#### About this exercise:
Would you return every line of the listing below that has "sendModeControlFlight" in it?

#### Data for analysis:
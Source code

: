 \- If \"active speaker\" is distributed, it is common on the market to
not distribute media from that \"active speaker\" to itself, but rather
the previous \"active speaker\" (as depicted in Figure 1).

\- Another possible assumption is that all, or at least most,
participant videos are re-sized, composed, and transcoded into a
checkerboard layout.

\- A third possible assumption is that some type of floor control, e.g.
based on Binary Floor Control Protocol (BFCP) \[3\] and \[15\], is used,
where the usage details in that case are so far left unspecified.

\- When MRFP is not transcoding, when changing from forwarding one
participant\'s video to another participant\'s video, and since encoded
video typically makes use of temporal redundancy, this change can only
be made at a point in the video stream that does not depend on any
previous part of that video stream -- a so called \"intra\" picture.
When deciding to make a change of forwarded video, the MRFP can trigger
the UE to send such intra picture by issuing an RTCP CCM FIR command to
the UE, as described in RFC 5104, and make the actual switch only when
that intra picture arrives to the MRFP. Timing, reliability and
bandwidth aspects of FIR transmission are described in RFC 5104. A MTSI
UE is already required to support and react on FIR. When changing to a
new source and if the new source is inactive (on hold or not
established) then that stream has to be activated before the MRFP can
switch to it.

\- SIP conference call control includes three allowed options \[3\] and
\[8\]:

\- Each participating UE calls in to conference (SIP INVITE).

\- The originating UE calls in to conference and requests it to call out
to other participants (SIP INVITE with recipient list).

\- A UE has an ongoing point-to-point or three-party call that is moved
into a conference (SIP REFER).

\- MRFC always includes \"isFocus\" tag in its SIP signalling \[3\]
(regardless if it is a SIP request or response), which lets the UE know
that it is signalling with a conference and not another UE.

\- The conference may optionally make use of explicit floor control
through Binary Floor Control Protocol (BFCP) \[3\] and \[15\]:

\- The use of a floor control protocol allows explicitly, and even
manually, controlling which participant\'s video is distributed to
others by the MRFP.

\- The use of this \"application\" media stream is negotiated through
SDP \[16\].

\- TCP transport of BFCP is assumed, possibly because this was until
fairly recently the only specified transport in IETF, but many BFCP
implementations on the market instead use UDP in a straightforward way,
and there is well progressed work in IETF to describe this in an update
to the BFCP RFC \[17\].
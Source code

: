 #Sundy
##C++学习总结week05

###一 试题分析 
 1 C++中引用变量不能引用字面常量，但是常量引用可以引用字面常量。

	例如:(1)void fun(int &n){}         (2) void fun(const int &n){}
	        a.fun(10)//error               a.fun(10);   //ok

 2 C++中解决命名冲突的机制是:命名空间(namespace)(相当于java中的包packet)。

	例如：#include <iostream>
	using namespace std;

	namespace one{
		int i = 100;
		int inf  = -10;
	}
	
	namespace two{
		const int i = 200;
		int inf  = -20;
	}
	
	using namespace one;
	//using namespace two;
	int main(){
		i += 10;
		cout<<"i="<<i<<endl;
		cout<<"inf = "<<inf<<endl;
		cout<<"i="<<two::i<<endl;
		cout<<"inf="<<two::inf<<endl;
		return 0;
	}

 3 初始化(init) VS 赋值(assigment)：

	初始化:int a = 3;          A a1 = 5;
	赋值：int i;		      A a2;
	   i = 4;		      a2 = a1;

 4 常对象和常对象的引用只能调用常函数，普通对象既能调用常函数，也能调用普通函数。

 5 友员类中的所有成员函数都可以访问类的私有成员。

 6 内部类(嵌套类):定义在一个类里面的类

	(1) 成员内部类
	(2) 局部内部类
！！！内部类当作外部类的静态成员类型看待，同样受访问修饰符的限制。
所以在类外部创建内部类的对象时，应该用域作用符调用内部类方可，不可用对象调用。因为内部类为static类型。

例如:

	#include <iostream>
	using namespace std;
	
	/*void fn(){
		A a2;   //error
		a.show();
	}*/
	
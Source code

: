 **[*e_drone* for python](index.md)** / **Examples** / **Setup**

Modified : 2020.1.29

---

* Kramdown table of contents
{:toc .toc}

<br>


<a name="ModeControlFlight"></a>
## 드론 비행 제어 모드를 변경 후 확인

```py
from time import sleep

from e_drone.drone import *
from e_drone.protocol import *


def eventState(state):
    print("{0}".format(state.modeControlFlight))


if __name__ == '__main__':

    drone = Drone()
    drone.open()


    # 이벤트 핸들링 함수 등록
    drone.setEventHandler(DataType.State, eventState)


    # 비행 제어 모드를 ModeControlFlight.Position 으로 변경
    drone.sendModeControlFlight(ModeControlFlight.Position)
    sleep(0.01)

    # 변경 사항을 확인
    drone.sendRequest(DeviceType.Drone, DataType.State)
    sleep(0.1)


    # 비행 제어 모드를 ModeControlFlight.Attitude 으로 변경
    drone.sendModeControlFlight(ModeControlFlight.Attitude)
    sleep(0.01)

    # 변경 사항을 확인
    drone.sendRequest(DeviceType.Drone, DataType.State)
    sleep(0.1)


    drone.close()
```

#### Task solution:
    drone.sendModeControlFlight(ModeControlFlight.Position)
    drone.sendModeControlFlight(ModeControlFlight.Attitude)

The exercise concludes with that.